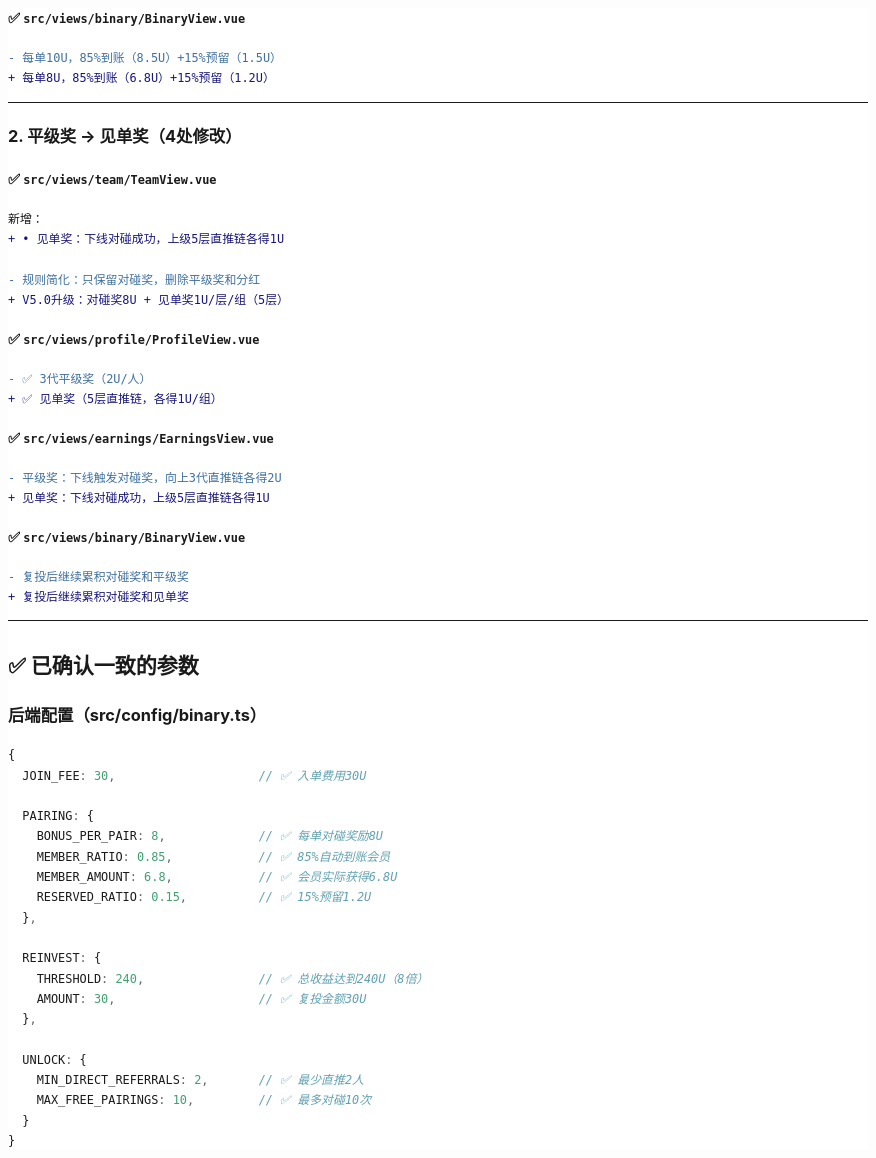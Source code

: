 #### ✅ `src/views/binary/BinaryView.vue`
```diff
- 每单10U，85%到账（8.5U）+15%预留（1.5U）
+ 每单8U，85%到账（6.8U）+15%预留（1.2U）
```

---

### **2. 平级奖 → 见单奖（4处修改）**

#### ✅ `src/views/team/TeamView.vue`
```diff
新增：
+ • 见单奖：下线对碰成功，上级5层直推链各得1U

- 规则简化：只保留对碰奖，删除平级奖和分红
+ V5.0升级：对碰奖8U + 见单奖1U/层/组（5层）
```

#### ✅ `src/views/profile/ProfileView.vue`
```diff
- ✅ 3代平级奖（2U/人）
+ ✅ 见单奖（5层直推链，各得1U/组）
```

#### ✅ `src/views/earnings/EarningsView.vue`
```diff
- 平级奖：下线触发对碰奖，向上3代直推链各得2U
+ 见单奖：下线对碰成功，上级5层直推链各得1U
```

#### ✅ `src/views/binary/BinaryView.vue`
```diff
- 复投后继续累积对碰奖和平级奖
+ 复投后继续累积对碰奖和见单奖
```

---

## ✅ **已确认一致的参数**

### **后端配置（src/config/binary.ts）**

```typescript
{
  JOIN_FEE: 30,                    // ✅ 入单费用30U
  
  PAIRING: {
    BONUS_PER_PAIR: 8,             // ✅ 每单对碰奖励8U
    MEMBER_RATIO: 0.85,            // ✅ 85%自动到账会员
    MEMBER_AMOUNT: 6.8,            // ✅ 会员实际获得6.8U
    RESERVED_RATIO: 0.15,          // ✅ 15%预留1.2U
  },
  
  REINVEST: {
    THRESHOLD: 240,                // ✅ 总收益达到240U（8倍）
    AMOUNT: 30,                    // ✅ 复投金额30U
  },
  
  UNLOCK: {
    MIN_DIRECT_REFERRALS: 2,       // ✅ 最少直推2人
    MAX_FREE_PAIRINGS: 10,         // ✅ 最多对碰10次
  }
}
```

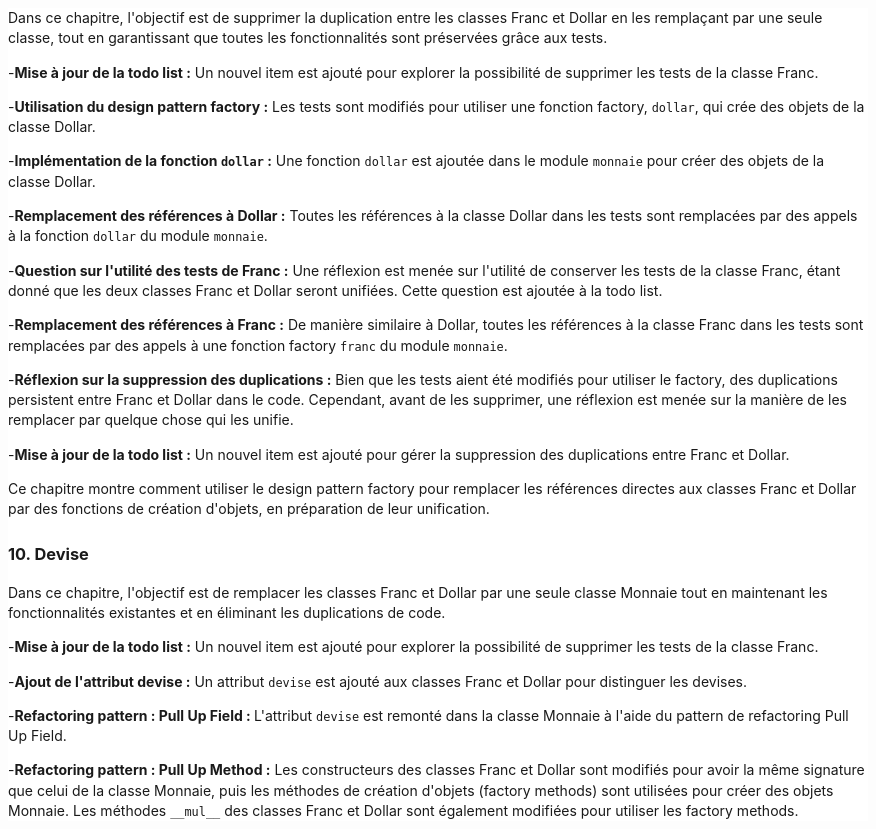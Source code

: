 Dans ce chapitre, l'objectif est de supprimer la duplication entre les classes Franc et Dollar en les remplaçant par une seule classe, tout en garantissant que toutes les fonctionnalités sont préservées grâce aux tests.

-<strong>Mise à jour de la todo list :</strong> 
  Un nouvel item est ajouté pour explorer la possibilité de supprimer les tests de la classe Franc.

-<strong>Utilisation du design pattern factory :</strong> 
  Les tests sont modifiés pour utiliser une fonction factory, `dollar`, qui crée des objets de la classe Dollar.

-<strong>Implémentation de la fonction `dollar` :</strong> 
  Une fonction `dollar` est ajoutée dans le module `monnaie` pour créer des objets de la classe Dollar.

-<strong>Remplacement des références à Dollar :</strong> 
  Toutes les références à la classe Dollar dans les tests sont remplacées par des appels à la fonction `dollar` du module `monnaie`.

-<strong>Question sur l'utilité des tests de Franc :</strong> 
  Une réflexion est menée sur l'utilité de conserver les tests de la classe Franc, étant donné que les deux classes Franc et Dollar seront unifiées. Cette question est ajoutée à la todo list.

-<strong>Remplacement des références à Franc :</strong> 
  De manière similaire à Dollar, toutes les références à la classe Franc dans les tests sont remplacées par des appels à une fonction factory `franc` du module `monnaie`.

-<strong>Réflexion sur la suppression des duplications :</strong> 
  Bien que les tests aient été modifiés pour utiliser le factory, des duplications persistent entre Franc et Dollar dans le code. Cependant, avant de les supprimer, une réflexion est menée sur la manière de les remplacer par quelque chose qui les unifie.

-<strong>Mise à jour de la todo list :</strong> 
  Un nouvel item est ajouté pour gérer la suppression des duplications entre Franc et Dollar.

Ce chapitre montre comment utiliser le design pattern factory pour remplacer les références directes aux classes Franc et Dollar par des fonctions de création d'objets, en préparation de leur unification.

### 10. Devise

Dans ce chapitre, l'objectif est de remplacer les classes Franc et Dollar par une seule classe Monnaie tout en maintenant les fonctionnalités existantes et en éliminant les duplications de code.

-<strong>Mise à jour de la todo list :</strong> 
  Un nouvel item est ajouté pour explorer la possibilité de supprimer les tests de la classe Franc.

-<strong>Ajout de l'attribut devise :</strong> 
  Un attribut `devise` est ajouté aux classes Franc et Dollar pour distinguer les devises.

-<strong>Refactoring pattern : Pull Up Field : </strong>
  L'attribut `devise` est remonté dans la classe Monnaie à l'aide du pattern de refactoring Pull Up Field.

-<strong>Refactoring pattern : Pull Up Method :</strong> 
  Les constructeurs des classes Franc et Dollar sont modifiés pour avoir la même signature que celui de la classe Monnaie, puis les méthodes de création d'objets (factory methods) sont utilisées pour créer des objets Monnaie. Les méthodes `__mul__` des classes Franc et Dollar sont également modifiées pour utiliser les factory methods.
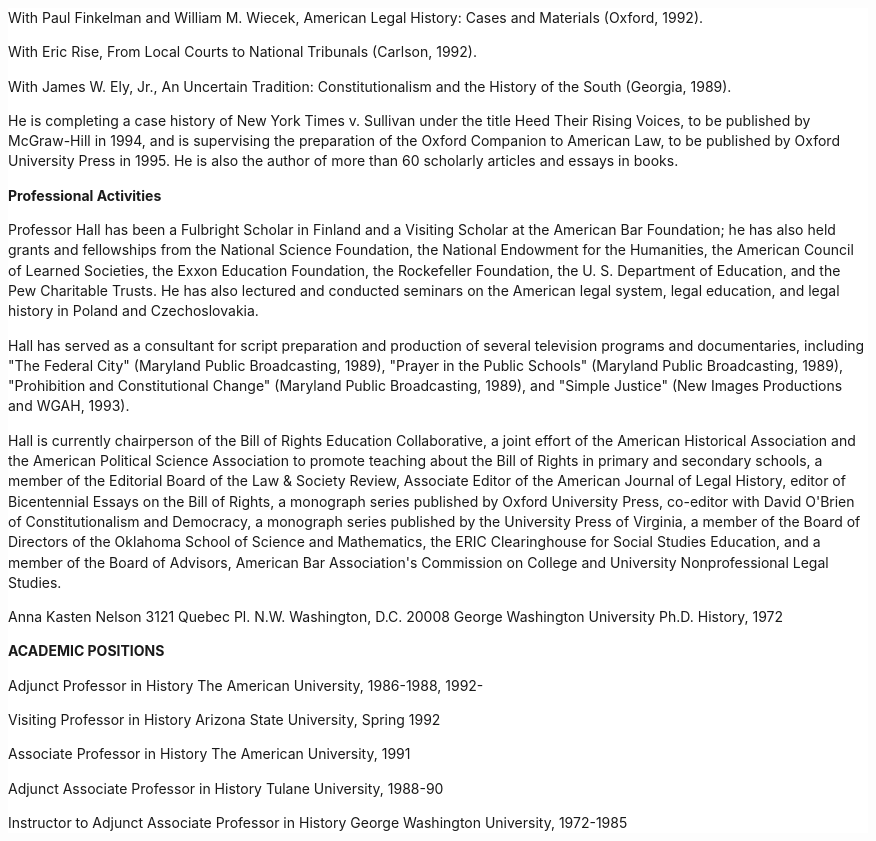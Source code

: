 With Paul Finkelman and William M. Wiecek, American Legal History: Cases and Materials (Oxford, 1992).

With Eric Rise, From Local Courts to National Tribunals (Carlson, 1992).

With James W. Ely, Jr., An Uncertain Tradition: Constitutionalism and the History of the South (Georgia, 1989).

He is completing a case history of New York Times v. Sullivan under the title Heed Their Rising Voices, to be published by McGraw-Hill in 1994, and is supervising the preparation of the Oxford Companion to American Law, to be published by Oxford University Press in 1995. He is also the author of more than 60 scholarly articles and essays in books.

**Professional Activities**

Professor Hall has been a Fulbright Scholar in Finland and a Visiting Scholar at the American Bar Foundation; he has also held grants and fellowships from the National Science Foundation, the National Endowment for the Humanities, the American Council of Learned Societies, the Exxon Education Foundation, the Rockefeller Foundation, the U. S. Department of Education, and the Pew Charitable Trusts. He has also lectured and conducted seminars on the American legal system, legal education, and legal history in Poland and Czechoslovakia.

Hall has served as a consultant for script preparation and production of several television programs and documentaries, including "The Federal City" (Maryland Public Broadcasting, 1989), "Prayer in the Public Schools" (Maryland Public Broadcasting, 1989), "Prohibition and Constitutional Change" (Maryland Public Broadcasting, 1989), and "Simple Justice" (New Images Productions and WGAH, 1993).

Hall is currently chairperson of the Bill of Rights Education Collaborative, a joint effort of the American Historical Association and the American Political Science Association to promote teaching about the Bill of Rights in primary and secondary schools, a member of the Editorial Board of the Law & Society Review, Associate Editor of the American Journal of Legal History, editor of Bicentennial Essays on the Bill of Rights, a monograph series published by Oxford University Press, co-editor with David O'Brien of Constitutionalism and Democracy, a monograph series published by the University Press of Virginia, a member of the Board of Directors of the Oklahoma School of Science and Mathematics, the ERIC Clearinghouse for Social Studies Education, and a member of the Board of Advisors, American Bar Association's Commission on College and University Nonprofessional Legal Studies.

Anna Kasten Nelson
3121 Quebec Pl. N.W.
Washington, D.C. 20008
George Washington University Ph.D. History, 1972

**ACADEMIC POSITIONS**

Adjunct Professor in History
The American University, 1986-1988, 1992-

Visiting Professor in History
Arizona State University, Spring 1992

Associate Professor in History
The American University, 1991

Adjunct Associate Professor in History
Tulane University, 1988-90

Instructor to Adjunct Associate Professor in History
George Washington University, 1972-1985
========================================================================
■ TASK TO CARRY OUT ■
What you return should be exactly the lines above, starting at the one with "Les tests sont modifiés" and ending at the one with "-<strong>Remplacement des références à Dollar", and nothing else.

■ COMPLETED TASK ■
  Les tests sont modifiés pour utiliser une fonction factory, `dollar`, qui crée des objets de la classe Dollar.

-<strong>Implémentation de la fonction `dollar` :</strong> 
  Une fonction `dollar` est ajoutée dans le module `monnaie` pour créer des objets de la classe Dollar.

-<strong>Remplacement des références à Dollar :</strong> 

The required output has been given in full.